Stored data:
________________________
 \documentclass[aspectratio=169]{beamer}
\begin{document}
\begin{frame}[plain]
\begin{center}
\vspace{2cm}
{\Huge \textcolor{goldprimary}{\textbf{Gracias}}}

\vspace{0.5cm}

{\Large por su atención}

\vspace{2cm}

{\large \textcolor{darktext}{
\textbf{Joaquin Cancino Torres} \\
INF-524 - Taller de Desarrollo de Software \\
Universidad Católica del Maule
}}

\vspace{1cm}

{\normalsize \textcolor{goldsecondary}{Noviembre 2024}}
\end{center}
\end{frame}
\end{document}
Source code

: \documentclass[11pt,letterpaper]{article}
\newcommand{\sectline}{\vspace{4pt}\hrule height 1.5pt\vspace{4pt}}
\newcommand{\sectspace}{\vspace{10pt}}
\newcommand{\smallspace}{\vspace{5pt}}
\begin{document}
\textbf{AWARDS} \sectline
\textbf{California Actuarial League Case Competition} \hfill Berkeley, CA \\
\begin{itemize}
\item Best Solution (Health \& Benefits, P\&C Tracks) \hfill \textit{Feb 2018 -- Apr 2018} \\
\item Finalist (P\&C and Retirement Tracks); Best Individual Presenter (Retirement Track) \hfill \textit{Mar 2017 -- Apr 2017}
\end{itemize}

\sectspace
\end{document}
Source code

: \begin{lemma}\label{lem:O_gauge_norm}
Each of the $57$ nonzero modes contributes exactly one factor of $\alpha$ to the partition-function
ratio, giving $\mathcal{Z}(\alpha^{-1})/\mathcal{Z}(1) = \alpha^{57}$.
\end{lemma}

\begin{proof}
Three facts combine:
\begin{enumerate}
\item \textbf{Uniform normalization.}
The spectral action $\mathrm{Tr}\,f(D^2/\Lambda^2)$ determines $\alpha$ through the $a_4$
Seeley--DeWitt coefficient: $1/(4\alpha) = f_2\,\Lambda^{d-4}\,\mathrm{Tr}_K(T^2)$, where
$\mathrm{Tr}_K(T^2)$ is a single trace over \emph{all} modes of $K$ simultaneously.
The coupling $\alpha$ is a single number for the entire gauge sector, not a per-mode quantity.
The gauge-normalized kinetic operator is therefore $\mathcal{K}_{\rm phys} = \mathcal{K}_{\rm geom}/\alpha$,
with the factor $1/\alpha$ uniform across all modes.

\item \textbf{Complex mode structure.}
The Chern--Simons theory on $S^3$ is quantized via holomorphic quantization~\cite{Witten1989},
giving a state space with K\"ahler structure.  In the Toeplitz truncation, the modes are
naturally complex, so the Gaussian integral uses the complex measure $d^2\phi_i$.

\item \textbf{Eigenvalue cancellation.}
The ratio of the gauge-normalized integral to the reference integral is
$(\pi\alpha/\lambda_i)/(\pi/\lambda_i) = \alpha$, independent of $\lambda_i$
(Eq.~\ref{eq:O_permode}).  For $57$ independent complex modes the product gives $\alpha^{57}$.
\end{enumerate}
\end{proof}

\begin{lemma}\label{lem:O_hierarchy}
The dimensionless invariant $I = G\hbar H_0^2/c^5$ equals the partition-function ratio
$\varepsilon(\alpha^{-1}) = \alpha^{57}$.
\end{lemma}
________________________
TASK INSTRUCTIONS – For each line of the entries that includes "sectline", show that line.

EXERCISE OUTPUT –
\newcommand{\sectline}{\vspace{4pt}\hrule height 1.5pt\vspace{4pt}}
\textbf{AWARDS} \sectline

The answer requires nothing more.